Literature DB >> 23608528

Project ReEngineered Discharge (RED) lowers hospital readmissions of patients discharged from a skilled nursing facility.

Randi E Berkowitz1, Zachary Fang, Benjamin K I Helfand, Richard N Jones, Robert Schreiber, Michael K Paasche-Orlow.   

Abstract

CONTEXT: Patients admitted to skilled nursing facilities (SNFs) have a high risk for rehospitalization.
OBJECTIVE: The goal of this project was to implement Project RED in an SNF to increase patient preparedness for care transitions and lower rehospitalization rates in the 30 days after discharge from the SNF facility.
DESIGN: Intervention study with historical control; phone survey 30 days after discharge from the SNF for data collection.
SETTING: The study was conducted in an SNF admitting patients from acute care hospitals in Boston, MA. PATIENTS OR OTHER PARTICIPANTS: A consecutive sample of patients in the SNF before (n = 524) and after initiation (n = 100) of the intervention.
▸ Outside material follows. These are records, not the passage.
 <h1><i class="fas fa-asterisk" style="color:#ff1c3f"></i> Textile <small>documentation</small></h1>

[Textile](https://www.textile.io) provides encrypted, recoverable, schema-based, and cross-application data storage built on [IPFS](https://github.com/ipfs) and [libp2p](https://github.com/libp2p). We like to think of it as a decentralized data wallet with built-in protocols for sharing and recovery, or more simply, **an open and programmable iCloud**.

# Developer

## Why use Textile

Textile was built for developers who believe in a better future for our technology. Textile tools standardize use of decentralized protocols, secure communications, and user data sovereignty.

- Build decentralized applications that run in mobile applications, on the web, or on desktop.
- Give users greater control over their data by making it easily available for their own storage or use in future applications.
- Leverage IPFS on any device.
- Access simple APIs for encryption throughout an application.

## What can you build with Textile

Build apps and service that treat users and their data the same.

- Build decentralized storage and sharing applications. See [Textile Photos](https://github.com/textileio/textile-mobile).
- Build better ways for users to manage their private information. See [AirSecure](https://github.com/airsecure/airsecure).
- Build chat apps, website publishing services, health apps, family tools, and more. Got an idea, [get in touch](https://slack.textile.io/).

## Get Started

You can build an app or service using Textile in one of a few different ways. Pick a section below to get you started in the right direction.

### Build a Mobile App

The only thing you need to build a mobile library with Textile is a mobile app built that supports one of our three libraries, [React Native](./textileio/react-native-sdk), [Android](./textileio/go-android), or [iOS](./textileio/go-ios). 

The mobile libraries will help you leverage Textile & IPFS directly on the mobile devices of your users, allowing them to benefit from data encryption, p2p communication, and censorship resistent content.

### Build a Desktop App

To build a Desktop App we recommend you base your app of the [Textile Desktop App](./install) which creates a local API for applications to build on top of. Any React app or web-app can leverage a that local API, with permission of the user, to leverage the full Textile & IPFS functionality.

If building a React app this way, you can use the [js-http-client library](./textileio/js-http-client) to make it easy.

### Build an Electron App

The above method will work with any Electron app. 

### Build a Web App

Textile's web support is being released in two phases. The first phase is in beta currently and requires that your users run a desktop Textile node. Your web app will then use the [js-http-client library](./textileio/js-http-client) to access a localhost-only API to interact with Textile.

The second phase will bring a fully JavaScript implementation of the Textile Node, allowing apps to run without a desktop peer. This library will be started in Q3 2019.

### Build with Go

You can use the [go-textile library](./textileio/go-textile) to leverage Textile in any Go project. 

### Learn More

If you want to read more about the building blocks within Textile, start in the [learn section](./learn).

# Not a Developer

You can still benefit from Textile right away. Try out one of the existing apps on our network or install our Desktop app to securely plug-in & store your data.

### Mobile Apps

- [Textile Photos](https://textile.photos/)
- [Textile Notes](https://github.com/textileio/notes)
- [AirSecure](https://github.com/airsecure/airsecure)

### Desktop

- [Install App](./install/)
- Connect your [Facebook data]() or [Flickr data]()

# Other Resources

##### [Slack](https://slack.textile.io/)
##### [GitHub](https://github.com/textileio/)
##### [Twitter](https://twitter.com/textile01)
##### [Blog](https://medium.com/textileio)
Participants had an average age of 80 (SD = 10), 67% were female, and 84% were non-Hispanic white. Phone surveys were completed with 88% of participants in each group. INTERVENTION(S): We adapted Project RED for use in an SNF. This includes a comprehensive approach to transitions of care that includes creating and teaching a personalized care plan to patients and their families. Software facilitating these activities was integrated into the electronic medical record of the SNF; intervention activities were delivered by existing staff. MAIN OUTCOME MEASURE(S): The main outcome was hospital readmission within 30 days of discharge from the SNF. Secondary outcomes included attendance to a medical appointment within 30 days of discharge from the SNF and preparedness for care transitions as measured by a 6-item survey.
RESULTS: The rate of hospitalization 30 days after discharge from the SNF for participants prior to the intervention was 18.9% and for participants during the intervention was 10.2%, P < .05. This remained significant adjusting for multiple potential confounders (P = .045). More patients in the intervention group had attended an outpatient appointment within 30 days of discharge (70.5% versus 52.0%, P < .003). In addition, intervention participants reported a higher level of preparedness for care transitions.
CONCLUSIONS: Patients in the intervention had a lower rate of returning to the hospital within 30 days of discharge from the SNF, were more likely to attend medical appointments, and were better prepared for their care transition.
Copyright © 2013 American Medical Directors Association, Inc. Published by Elsevier Inc. All rights reserved.

Entities:  

Keywords:  Readmission; intervention; skilled nursing facility

Mesh:

Year:  2013        PMID: 23608528     DOI: 10.1016/j.jamda.2013.03.004

Source DB:  PubMed          Journal:  J Am Med Dir Assoc        ISSN: 1525-8610            Impact factor:   4.669


  42 in total

1.  Exploring Transitional Care: Evidence-Based Strategies for Improving Provider Communication and Reducing Readmissions.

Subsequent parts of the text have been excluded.